§ **Task to complete**
Take the data below and copy exactly the lines starting at the one with "## Scope and" and finishing at the one with "## What insights", both included.

□ □ □ □

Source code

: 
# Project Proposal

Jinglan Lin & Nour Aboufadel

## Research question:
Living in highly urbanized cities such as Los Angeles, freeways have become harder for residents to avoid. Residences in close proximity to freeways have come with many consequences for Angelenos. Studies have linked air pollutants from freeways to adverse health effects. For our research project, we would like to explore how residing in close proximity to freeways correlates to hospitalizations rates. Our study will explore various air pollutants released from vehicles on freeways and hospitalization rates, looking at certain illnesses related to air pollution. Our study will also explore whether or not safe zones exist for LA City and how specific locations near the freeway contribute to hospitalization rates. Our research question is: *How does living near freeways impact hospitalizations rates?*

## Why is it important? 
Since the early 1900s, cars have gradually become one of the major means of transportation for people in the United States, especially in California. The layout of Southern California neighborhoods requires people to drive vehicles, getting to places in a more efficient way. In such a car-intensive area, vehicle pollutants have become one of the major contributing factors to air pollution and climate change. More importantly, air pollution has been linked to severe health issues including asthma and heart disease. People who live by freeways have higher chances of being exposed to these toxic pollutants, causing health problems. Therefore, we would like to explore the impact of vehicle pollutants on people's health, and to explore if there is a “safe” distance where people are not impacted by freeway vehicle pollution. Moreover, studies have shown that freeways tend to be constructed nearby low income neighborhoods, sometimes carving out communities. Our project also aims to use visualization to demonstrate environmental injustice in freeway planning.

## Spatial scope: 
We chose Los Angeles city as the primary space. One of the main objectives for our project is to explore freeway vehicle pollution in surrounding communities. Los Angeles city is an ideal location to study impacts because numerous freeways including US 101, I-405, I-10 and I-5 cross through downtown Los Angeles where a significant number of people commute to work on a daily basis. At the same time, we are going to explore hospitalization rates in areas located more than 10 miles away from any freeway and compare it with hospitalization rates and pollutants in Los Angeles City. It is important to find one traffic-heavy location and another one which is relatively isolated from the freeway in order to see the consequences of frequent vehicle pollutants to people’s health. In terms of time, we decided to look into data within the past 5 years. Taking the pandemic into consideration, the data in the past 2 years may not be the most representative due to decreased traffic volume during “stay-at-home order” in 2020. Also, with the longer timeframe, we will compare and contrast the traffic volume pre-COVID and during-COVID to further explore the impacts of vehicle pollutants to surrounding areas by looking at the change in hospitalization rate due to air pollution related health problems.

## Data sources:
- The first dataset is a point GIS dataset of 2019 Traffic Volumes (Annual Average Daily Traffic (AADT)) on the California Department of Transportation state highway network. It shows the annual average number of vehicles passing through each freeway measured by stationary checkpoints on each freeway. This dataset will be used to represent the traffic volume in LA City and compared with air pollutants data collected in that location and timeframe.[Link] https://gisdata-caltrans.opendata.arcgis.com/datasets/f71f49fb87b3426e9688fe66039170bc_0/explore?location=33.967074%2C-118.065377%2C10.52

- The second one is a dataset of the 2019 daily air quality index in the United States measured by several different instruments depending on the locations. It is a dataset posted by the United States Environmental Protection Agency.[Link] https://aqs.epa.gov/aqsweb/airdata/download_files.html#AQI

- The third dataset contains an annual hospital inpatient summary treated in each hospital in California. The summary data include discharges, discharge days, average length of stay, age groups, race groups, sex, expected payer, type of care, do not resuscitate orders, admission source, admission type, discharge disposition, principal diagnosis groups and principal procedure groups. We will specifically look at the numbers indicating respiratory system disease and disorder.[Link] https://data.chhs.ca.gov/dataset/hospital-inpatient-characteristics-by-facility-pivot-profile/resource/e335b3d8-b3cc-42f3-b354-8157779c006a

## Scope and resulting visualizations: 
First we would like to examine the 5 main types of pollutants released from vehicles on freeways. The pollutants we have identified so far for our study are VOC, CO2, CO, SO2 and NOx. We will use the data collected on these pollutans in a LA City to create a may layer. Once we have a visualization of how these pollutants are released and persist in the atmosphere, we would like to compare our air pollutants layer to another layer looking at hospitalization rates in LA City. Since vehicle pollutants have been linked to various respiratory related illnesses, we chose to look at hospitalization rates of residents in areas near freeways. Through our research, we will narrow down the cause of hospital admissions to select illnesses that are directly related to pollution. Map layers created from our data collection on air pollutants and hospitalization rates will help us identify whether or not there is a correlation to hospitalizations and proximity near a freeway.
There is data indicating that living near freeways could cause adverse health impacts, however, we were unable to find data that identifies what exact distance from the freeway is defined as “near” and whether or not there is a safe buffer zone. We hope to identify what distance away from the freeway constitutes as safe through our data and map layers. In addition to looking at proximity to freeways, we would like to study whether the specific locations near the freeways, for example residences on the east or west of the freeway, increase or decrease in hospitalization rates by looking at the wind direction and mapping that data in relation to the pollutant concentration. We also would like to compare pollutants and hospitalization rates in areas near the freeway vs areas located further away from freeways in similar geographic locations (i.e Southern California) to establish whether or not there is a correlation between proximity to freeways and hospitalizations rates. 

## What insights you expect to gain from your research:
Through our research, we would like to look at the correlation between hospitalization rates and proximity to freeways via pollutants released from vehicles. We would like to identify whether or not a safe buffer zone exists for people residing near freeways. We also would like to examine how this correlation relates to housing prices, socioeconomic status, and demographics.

□ □ □ □

§ **Solved exercise**
## Scope and resulting visualizations: 
First we would like to examine the 5 main types of pollutants released from vehicles on freeways. The pollutants we have identified so far for our study are VOC, CO2, CO, SO2 and NOx. We will use the data collected on these pollutans in a LA City to create a may layer. Once we have a visualization of how these pollutants are released and persist in the atmosphere, we would like to compare our air pollutants layer to another layer looking at hospitalization rates in LA City. Since vehicle pollutants have been linked to various respiratory related illnesses, we chose to look at hospitalization rates of residents in areas near freeways. Through our research, we will narrow down the cause of hospital admissions to select illnesses that are directly related to pollution. Map layers created from our data collection on air pollutants and hospitalization rates will help us identify whether or not there is a correlation to hospitalizations and proximity near a freeway.
There is data indicating that living near freeways could cause adverse health impacts, however, we were unable to find data that identifies what exact distance from the freeway is defined as “near” and whether or not there is a safe buffer zone. We hope to identify what distance away from the freeway constitutes as safe through our data and map layers. In addition to looking at proximity to freeways, we would like to study whether the specific locations near the freeways, for example residences on the east or west of the freeway, increase or decrease in hospitalization rates by looking at the wind direction and mapping that data in relation to the pollutant concentration. We also would like to compare pollutants and hospitalization rates in areas near the freeway vs areas located further away from freeways in similar geographic locations (i.e Southern California) to establish whether or not there is a correlation between proximity to freeways and hospitalizations rates. 

## What insights you expect to gain from your research:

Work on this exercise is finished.